**Prompt**
Among the entries below, tally each line containing "تثنية"; respond with the total only.

※ ※ ※

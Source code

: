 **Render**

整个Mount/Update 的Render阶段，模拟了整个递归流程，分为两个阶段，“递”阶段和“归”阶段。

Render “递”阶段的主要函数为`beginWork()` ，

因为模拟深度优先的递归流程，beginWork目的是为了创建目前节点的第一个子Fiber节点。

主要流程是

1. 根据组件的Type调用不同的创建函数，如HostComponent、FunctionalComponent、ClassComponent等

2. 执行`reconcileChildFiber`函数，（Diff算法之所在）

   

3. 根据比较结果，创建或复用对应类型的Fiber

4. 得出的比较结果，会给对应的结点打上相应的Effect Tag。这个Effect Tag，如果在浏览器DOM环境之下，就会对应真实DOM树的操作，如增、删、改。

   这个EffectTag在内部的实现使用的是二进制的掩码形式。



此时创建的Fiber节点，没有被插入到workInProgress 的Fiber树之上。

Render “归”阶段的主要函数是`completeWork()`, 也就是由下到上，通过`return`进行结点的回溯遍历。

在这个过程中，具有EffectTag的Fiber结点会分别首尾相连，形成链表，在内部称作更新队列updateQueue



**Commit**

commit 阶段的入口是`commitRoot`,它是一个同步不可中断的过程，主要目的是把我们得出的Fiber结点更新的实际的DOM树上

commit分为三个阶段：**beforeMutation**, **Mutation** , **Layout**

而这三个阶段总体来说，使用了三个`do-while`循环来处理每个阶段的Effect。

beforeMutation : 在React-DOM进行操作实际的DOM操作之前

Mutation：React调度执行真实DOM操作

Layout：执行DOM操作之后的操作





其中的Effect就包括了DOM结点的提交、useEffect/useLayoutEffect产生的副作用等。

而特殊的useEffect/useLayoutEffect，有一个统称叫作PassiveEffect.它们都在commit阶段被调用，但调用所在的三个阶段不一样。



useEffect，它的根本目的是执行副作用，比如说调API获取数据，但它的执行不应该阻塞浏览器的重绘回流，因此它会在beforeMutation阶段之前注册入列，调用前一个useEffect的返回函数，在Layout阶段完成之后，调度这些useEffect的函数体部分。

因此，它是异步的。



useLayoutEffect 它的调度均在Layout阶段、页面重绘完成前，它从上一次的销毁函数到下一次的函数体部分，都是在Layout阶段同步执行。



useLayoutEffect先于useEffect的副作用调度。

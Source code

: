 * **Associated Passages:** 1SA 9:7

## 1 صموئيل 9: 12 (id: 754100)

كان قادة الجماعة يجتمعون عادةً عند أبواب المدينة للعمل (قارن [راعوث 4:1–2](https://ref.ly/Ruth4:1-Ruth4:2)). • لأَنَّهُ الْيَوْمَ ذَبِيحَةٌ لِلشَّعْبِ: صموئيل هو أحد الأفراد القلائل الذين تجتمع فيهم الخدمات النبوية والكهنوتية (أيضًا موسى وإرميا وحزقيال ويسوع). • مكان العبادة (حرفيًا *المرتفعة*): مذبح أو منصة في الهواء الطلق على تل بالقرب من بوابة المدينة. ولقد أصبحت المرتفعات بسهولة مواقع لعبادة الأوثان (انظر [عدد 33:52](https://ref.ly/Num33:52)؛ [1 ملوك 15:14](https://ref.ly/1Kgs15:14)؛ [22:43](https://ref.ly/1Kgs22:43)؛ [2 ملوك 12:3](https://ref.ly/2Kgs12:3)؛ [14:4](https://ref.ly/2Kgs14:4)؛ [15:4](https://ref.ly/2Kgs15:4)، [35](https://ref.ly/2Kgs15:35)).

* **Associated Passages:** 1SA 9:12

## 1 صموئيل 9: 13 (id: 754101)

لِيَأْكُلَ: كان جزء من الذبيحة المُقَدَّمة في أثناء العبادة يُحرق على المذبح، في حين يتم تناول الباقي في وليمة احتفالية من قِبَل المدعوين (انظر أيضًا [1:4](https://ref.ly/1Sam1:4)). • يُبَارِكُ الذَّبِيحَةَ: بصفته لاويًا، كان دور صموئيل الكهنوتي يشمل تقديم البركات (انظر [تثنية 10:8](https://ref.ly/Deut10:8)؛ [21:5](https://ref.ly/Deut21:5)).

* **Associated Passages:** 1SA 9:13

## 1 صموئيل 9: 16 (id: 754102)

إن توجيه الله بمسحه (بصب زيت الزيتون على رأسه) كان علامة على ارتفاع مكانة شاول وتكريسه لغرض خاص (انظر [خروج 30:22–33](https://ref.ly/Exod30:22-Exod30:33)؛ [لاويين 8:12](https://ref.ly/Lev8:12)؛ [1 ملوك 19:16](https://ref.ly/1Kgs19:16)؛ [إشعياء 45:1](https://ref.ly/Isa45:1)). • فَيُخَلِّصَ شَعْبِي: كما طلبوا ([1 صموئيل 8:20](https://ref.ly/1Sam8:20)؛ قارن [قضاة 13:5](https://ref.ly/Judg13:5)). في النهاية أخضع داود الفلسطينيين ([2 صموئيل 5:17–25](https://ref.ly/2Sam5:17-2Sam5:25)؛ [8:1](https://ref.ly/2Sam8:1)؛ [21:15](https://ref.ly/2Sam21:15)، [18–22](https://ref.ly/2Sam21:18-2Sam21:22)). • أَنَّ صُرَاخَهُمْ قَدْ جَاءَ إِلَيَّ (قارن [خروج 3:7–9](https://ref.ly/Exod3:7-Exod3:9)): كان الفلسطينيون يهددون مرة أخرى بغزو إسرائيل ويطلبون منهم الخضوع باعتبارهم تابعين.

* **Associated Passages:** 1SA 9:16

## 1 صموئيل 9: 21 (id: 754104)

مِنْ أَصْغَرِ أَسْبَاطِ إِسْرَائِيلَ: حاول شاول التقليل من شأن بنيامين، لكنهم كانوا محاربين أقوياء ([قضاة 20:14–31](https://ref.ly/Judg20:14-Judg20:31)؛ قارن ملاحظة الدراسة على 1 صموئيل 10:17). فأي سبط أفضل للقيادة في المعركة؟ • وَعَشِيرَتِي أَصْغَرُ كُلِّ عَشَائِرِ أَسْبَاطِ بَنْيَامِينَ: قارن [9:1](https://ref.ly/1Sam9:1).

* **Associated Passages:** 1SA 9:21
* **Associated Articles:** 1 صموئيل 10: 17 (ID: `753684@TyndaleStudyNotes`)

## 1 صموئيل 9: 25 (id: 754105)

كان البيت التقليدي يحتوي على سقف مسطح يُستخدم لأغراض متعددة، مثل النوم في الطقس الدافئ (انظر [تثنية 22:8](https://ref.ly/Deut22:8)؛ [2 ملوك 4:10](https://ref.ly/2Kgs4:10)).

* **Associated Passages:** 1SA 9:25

※ ※ ※

**Written answer**
2